Every line of the following records that includes "begin" should be copied.

[Stored data]
_____
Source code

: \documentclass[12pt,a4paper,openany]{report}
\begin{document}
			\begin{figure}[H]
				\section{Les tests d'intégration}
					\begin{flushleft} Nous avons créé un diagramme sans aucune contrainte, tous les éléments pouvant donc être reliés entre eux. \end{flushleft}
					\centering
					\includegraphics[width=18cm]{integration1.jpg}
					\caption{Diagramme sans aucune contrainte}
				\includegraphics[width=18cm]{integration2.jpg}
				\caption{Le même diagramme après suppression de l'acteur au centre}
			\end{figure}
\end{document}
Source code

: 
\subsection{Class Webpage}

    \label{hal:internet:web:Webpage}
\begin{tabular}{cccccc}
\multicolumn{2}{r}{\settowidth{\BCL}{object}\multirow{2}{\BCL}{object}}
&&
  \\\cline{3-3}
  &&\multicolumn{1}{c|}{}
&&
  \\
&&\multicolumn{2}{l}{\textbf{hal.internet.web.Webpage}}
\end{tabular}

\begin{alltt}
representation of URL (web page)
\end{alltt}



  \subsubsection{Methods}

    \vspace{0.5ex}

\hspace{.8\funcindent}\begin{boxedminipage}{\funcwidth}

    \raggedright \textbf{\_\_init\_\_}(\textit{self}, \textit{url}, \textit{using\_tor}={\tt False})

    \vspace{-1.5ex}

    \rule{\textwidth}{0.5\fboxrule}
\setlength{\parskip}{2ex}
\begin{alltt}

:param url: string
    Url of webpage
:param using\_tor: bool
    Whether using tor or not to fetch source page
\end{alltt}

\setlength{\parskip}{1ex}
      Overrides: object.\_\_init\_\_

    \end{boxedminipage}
_____
Result of this task.
\begin{document}
			\begin{figure}[H]
					\begin{flushleft} Nous avons créé un diagramme sans aucune contrainte, tous les éléments pouvant donc être reliés entre eux. \end{flushleft}
\begin{tabular}{cccccc}
\begin{alltt}
\hspace{.8\funcindent}\begin{boxedminipage}{\funcwidth}
\begin{alltt}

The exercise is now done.